Disponibilité des services Internet à large bande dans les collectivités autochtones

En 2016, le Conseil de la radiodiffusion et des télécommunications canadiennes (CRTC) a fixé un objectif du service universel pour que l’ensemble de la population canadienne ait accès à des services vocaux et à des services Internet à large bande. Il a précisé que les abonnés à des services Internet à large bande au Canada devraient avoir accès à des vitesses d’au moins 50 mégabits par seconde (Mbps) pour le téléchargement et 10 Mbps pour le téléversement (vitesses 50/10 Mbps), de même qu’à un forfait d’utilisation de données illimitée.

Il existe peu de données désagrégées récentes sur l’accès des collectivités autochtones aux services Internet à large bande. Ces données révèlent souvent des écarts entre les collectivités rurales et urbaines, mais aussi des disparités importantes entre les collectivités autochtones (des régions urbaines, rurales et éloignées) et non autochtones. La Carte nationale des services Internet à large bande montre les vitesses des services Internet disponibles, indiquées par pourcentage d’accès des ménages dans chaque zone, ainsi que les fournisseurs qui offrent des services Internet dans les collectivités du Canada. Plusieurs collectivités du Nord canadien ont uniquement accès à des services Internet par satellite, dont la vitesse peut être inférieure à celle d’autres technologies.

Voici certaines données pertinentes à ce sujet :

  • En 2017, 76 % des ménages des collectivités autochtones n’avaient pas accès à des vitesses 50/10 Mbps.
  • En 2019, 87,4 % des ménages canadiens (notamment 98,6 % des ménages urbains et 45,6 % des ménages ruraux) avaient accès à des services atteignant ou dépassant l’objectif du service universel du CRTC, contre seulement 34,8 % des ménages dans les réserves des Premières Nations. La figure 1 illustre la variabilité de la disponibilité et de la vitesse des services Internet à large bande dans les réserves des Premières Nations, par province et territoire.
  • D’après l’Enquête auprès des peuples autochtones de 2017, 68 % des Inuits vivant dans l’Inuit Nunangat (la terre natale des Inuits) avaient accès à Internet à la maison, contre 91 % des Inuits vivant ailleurs au Canada.
  • En 2017, parmi les personnes s’étant déclarées Métis, 93 % avaient accès à Internet à la maison.

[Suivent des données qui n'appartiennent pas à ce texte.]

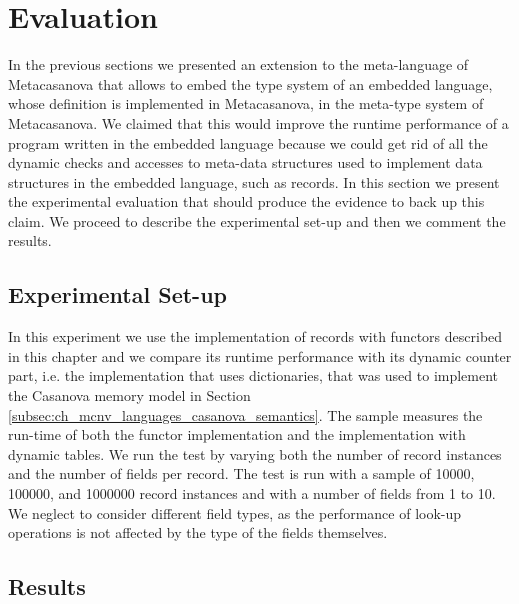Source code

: \section{Evaluation}
\label{sec:ch_functors_evaluation}
In the previous sections we presented an extension to the meta-language of Metacasanova that allows to embed the type system of an embedded language, whose definition is implemented in Metacasanova, in the meta-type system of Metacasanova. We claimed that this would improve the runtime performance of a program written in the embedded language because we could get rid of all the dynamic checks and accesses to meta-data structures used to implement data structures in the embedded language, such as records. In this section we present the experimental evaluation that should produce the evidence to back up this claim. We proceed to describe the experimental set-up and then we comment the results.

\subsection{Experimental Set-up}
In this experiment we use the implementation of records with functors described in this chapter and we compare its runtime performance with its dynamic counter part, i.e. the implementation that uses dictionaries, that was used to implement the Casanova memory model in Section \ref{subsec:ch_mcnv_languages_casanova_semantics}. The sample measures the run-time of both the functor implementation and the implementation with dynamic tables. We run the test by varying both the number of record instances and the number of fields per record. The test is run with a sample of 10000, 100000, and 1000000 record instances and with a number of fields from 1 to 10. We neglect to consider different field types, as the performance of look-up operations is not affected by the type of the fields themselves.

\subsection{Results}

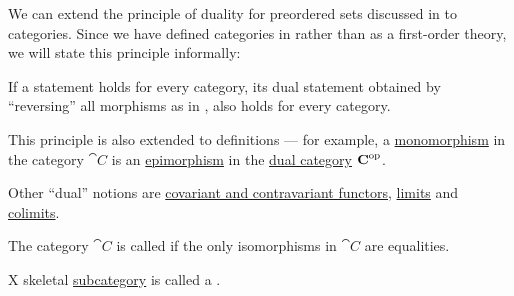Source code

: \begin{remark}\label{thm:categorical_principle_of_duality}
  We can extend the principle of duality for preordered sets discussed in  to categories. Since we have defined categories in \hyperref[def:axiom_of_universes]{} rather than as a first-order theory, we will state this principle informally:
  \begin{displayquote}
    If a statement holds for every category, its dual statement obtained by \enquote{reversing} all morphisms as in , also holds for every category.
  \end{displayquote}

  This principle is also extended to definitions --- for example, a \hyperref[def:morphism_invertibility/monomorphism]{monomorphism} in the category \( \cat{C} \) is an \hyperref[def:morphism_invertibility/epimorphism]{epimorphism} in the \hyperref[def:dual_category]{dual category} \( \operatorname{\mathbf{C}}^{\operatorname{op}} \).

  Other \enquote{dual} notions are \hyperref[def:contravariant_functor]{covariant and contravariant functors}, \hyperref[def:categorical_limit]{limits} and \hyperref[def:categorical_colimit]{colimits}.
\end{remark}

\begin{definition}\label{def:skeletal_category}
  The category \( \cat{C} \) is called  if the only isomorphisms in \( \cat{C} \) are equalities.

  X skeletal \hyperref[def:subcategory]{subcategory} is called a .
\end{definition}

Figure 1 – Disponibilité des services à large bande dans les réserves des Premières Nations, provinces et territoires par vitesse, 2019 (pourcentage des ménages)

Ce diagramme à barres montre la disponibilité des services Internet à large bande dans les réserves des Premières Nations du Canada, par vitesse et par province et territoire. Il révèle qu’en 2019, 87,1 % des ménages dans les réserves des Premières Nations du Canada avaient accès à des services Internet à large bande offrant une vitesse d’au moins 5 Mbps. La disponibilité diminuait à moins de la moitié des ménages pour les vitesses de 50 Mbps et plus, et à moins du tiers des ménages pour les vitesses de 100 Mbps et plus. La disponibilité variait d’une province et d’un territoire à l’autre : les ménages des réserves des Premières Nations du Nouveau Brunswick et de la Colombie Britannique bénéficiaient du taux de disponibilité de services Internet le plus élevé pour les vitesses de 50 Mbps et plus, alors que ces services n’étaient pas encore offerts aux ménages des réserves des Premières Nations du Nord et de Terre Neuve et Labrador.

Note : L’analyse de la disponibilité des services à large bande a été faite en fonction des secteurs des réserves des Premières Nations, d’après les données de recensement de Statistique Canada. Le Conseil de la radiodiffusion et des télécommunication canadienne définit l’expression « réserve » dans son Rapport de surveillance des communications de 2020. Le Nunavut n’apparaît pas sur la figure puisqu’il n’y a aucune dans ce territoire. Au Nunavut, la disponibilité des services à large bande selon les catégories est de 99,6 % pour le 5 Mbps+, 0 % pour le 25 Mbps+, 0 % pour le 50/10/illimité et 0 % pour le 100 Mbps+. Les données sur le Nunavut sont reflétées dans les données pour le Canada.
Source : Figure préparée par la Bibliothèque du Parlement à partir de données tirées de Conseil de la radiodiffusion et des télécommunications canadiennes, « Disponibilité du service LTE et de la large bande », Rapport de surveillance des communications.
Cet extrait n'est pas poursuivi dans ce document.